Relations politiques et dernières visites

Bien que partageant largement sa culture, son histoire et sa langue avec le monde germanique, le Luxembourg est très proche de la France. Les contacts sont réguliers tant au niveau ministériel qu’à celui des Premiers ministres et du Président de la République. En octobre 2000, pour leur premier déplacement à l’étranger après leur accession au trône, le Grand-Duc Henri et son épouse ont effectué une visite officielle en France. M. Bettel, tout juste intronisé Premier ministre, s’est rendu en France le 16 décembre 2013, pour sa première visite à l’étranger. Il a, à cette occasion, rencontré le Président de la République. Ce dernier s’est rendu en visite au Luxembourg le 6 mars 2015. Les deux Premiers ministres, MM. Valls et Bettel, se sont rencontrés le 11 avril 2016. Le ministre des affaires étrangères, M. Asselborn, a été reçu par Jean-Marc Ayrault en avril 2016. M. Bettel a rencontré le Président de la République à Paris le 23 août 2016.

Relations économiques

Le Luxembourg est un partenaire commercial stratégique pour la France du fait de sa proximité géographique et de son dynamisme économique. Le montant de nos échanges commerciaux rapporté au nombre d’habitants est le plus élevé au monde et la relation commerciale bilatérale présente un excédent pour la France (1 milliard d’euros en 2014).

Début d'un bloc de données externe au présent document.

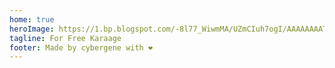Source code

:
 ```yaml
---
home: true
heroImage: https://1.bp.blogspot.com/-8l77_WiwmMA/UZmCIuh7ogI/AAAAAAAATbs/cNGsWfdfKIM/s800/karaage.png
tagline: For Free Karaage
footer: Made by cybergene with ❤️
---
```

Pour autant, si la France est le troisième client et le quatrième fournisseur du Grand-Duché, notre part de marché, bien qu’en augmentation depuis plusieurs années, reste inférieure à celle de l’Allemagne (12% contre 27% en 2014). Il existe d’importantes marges de progression, notamment dans le cadre du processus de diversification économique que le gouvernement luxembourgeois entend mettre en œuvre afin de réduire la dépendance de l’économie luxembourgeoise à l’égard de la place financière.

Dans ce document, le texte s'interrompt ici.